After leaving the Badlands, we spent several days in Custer State Park and exploring the surrounding area. Custer State Park is known for the bison herds that live there and we saw them almost immediately upon entering the park.
We found our campsite, a lovely spot right near a stream, and set up camp. Then took girls and dogs and went for a short hike up a big hill (or was it a small mountain).
Kaia, despite her short legs, likes to do some hiking on her own (as opposed to being carried) and we try and make sure that happens each time we go out. Sierra, for the most part, does a great job hiking with her little sister. Though, sometimes, we have to place down the "no holding your sister's hand while hiking" rule. There are time when the trail might be a little steep or rocky and well, Sierra is slightly erratic in her hiking and can inadvertently know the tiny one to the ground. Over and over and over again.
We travelled the Wildlife Loop Road and ran in to the big bison herd. We saw a couple pronghorn, and the pack of wild (not so wild, they come right up to cars) burros as they were trotting away from us across a field.

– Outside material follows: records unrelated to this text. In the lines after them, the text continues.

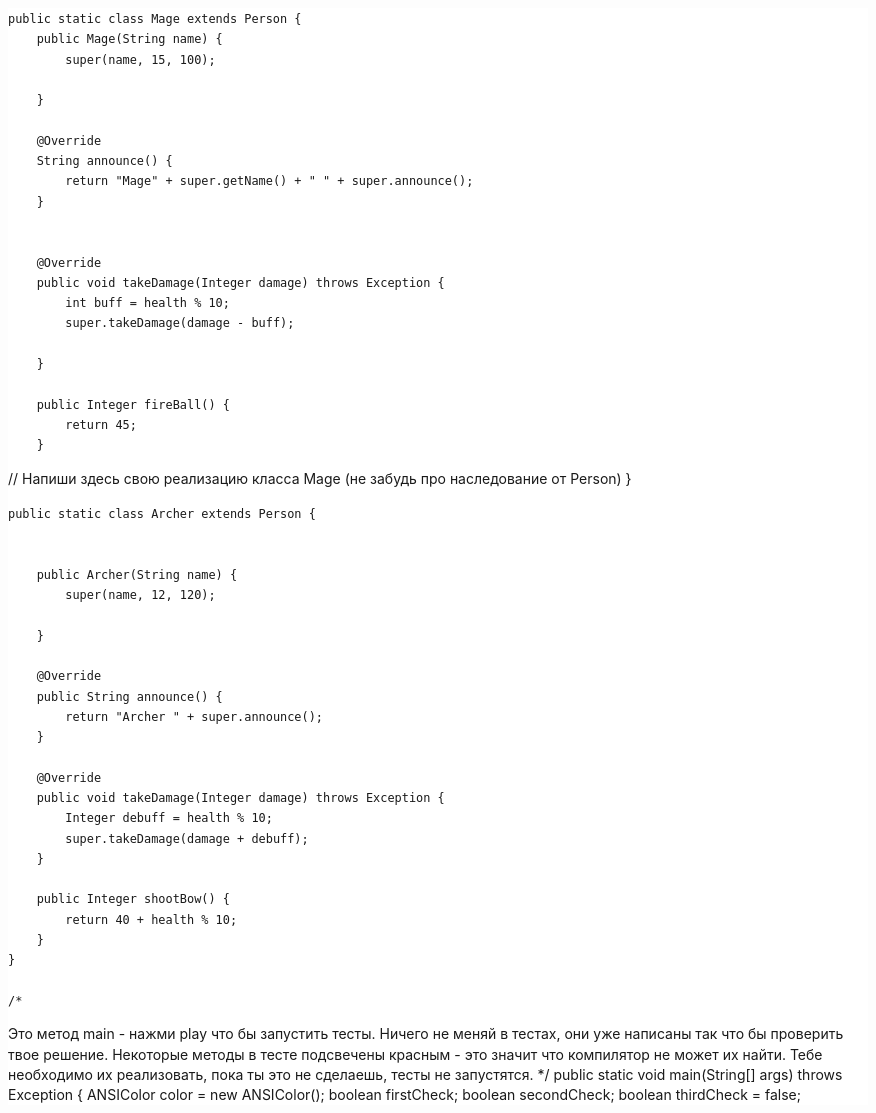     public static class Mage extends Person {
        public Mage(String name) {
            super(name, 15, 100);

        }

        @Override
        String announce() {
            return "Mage" + super.getName() + " " + super.announce();
        }


        @Override
        public void takeDamage(Integer damage) throws Exception {
            int buff = health % 10;
            super.takeDamage(damage - buff);

        }

        public Integer fireBall() {
            return 45;
        }
// Напиши здесь свою реализацию класса Mage (не забудь про наследование от Person)
    }

    public static class Archer extends Person {


        public Archer(String name) {
            super(name, 12, 120);

        }

        @Override
        public String announce() {
            return "Archer " + super.announce();
        }

        @Override
        public void takeDamage(Integer damage) throws Exception {
            Integer debuff = health % 10;
            super.takeDamage(damage + debuff);
        }

        public Integer shootBow() {
            return 40 + health % 10;
        }
    }

    /*
   Это метод main - нажми play что бы запустить тесты.
   Ничего не меняй в тестах, они уже написаны так что бы проверить твое решение.
   Некоторые методы в тесте подсвечены красным - это значит что компилятор не может их найти.
   Тебе необходимо их реализовать, пока ты это не сделаешь, тесты не запустятся.
   */
    public static void main(String[] args) throws Exception {
        ANSIColor color = new ANSIColor();
        boolean firstCheck;
        boolean secondCheck;
        boolean thirdCheck = false;
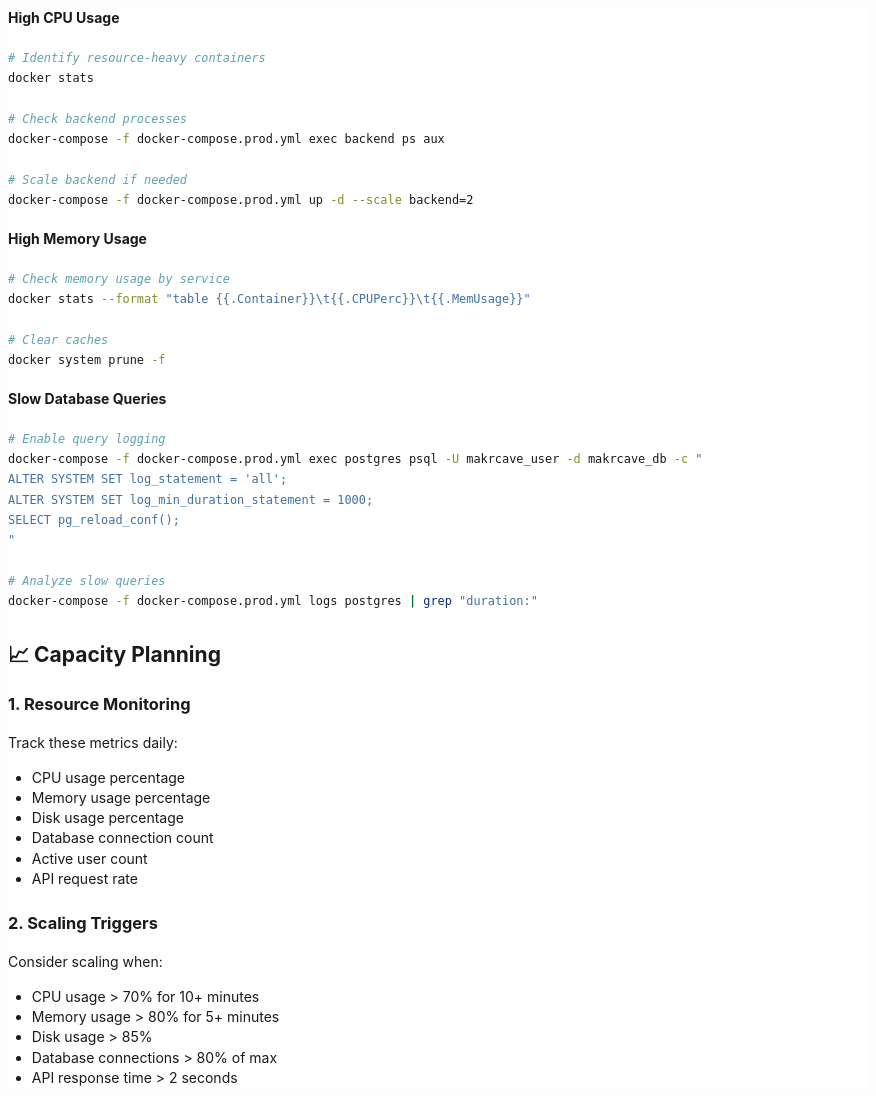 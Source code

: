 #### High CPU Usage
```bash
# Identify resource-heavy containers
docker stats

# Check backend processes
docker-compose -f docker-compose.prod.yml exec backend ps aux

# Scale backend if needed
docker-compose -f docker-compose.prod.yml up -d --scale backend=2
```

#### High Memory Usage
```bash
# Check memory usage by service
docker stats --format "table {{.Container}}\t{{.CPUPerc}}\t{{.MemUsage}}"

# Clear caches
docker system prune -f
```

#### Slow Database Queries
```bash
# Enable query logging
docker-compose -f docker-compose.prod.yml exec postgres psql -U makrcave_user -d makrcave_db -c "
ALTER SYSTEM SET log_statement = 'all';
ALTER SYSTEM SET log_min_duration_statement = 1000;
SELECT pg_reload_conf();
"

# Analyze slow queries
docker-compose -f docker-compose.prod.yml logs postgres | grep "duration:"
```

## 📈 Capacity Planning

### 1. **Resource Monitoring**

Track these metrics daily:
- CPU usage percentage
- Memory usage percentage  
- Disk usage percentage
- Database connection count
- Active user count
- API request rate

### 2. **Scaling Triggers**

Consider scaling when:
- CPU usage > 70% for 10+ minutes
- Memory usage > 80% for 5+ minutes
- Disk usage > 85%
- Database connections > 80% of max
- API response time > 2 seconds

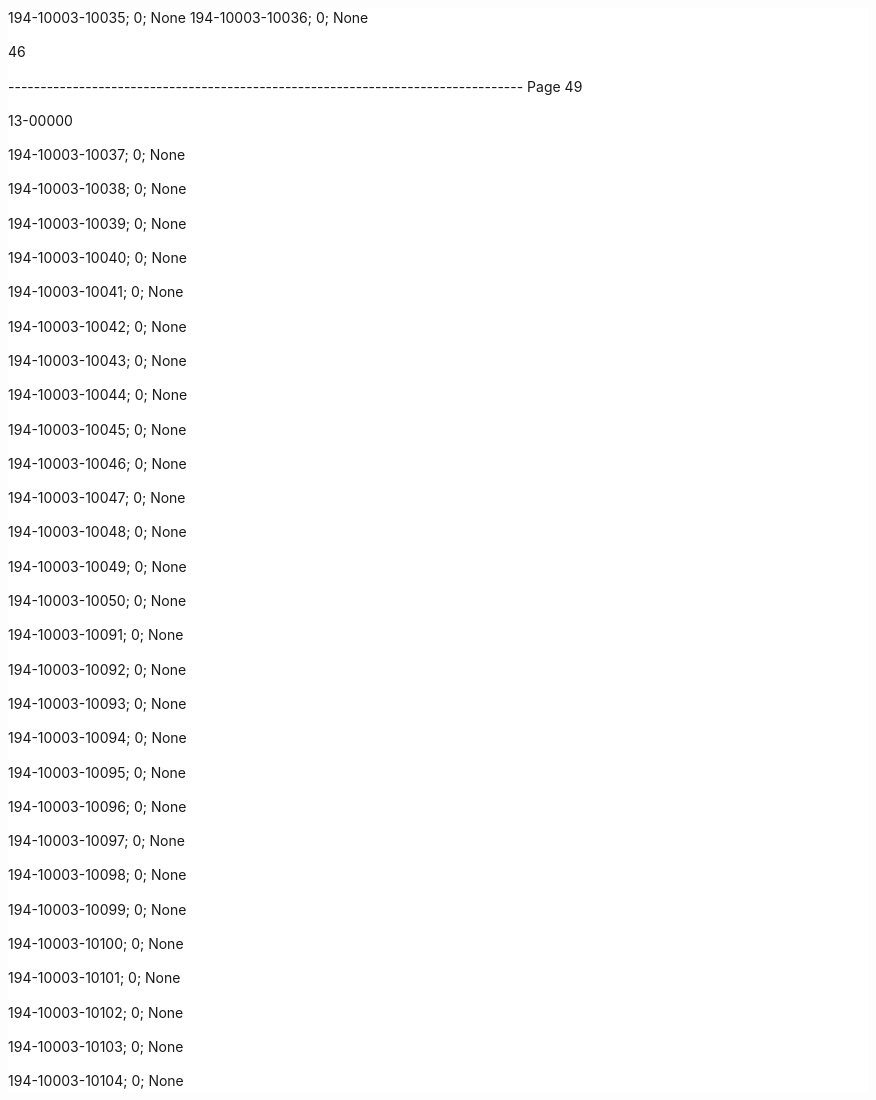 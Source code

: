 194-10003-10035; 0; None
194-10003-10036; 0; None

46


-------------------------------------------------------------------------------- Page 49

13-00000

194-10003-10037; 0; None

194-10003-10038; 0; None

194-10003-10039; 0; None

194-10003-10040; 0; None

194-10003-10041; 0; None

194-10003-10042; 0; None

194-10003-10043; 0; None

194-10003-10044; 0; None

194-10003-10045; 0; None

194-10003-10046; 0; None

194-10003-10047; 0; None

194-10003-10048; 0; None

194-10003-10049; 0; None

194-10003-10050; 0; None

194-10003-10091; 0; None

194-10003-10092; 0; None

194-10003-10093; 0; None

194-10003-10094; 0; None

194-10003-10095; 0; None

194-10003-10096; 0; None

194-10003-10097; 0; None

194-10003-10098; 0; None

194-10003-10099; 0; None

194-10003-10100; 0; None

194-10003-10101; 0; None

194-10003-10102; 0; None

194-10003-10103; 0; None

194-10003-10104; 0; None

We saw a field spotted with prairie dog holes and stopped to watch them for a bit. We were baffled when a teenage girl jumped out of her and went tearing across the prairie dog pitted field at top speed. Need I tell you how this ends? She stepped in a hole, and went down like a sack of potatoes. Poor, foolish girl.
We stopped at one of the state park lodges on the way back. And there in a little pond, was a mama duck with 14 babies! Fourteen ducklings! Is that even possible, or could she have adopted a second clutch?
The little stream by our tent was a whole lot of fun to play in and around, but our first night, it stormed like crazy for several hours: thunder, lightening, wind, pouring rain. Jason got out of the tent in the pouring rain in the middle of the night to make sure this little stream wasn't going to rise out of its banks and wash us away. I was just hoping that our broken tent pole could hold up to even more wind!
The stormed cleared by morning, and we headed out to visit Wind Cave. Kaia was in charge of the ticket.
Wind Cave is a dry cave, which means no stalactites or stalagmites, but our tour guide informed us that it is home to 90% of the world's box work, which is a totally crazy feature that looks like rocky spider webs. The cave systems is also largely unexplored. If you are a spelunker, you can get permission to go visit the unexplored parts.
We stopped for a picnic lunch after our cave visit. I climbed up a big hill for the view and came across two elk wondering what the heck I was doing in their territory.
The view was lovely, though.
Post picnic, picnic table slide!
We were close enough and had a wide open afternoon, so we also visited Mt. Rushmore that day. It was as expected. Yes, it's pretty amazing to see these giant faces carved in to the side of a rock face, but it seems I am more impressed by natural wonders than the man made variety.
We did all enjoy the Native American exhibit that existed off the short trail at Mt. Rushmore.
And this view of Washington looking up through a rock tunnel was pretty unique.
I'm glad we went, but adding this trip as an afternoon side trip to our day was the perfect plan.
The following morning, we are on the road again, but before we left, we had time for an early ranger program about panning for gold. Even Kaia gave it a try, but her technique was not particularly effective.
Look! Sierra found GOLD! Erm ... actually, I think she found a bit of quartz. Which happens to be the most abundant mineral on the planet. Better luck next time.
Kaia gave up looking for precious rocks and decided she would just play in the water.
Better than gold, Sierra found a friend who was at the program. They had a great time for the duration. Then we all changed in to dry clothes, said our good-byes and moved on to our next adventure.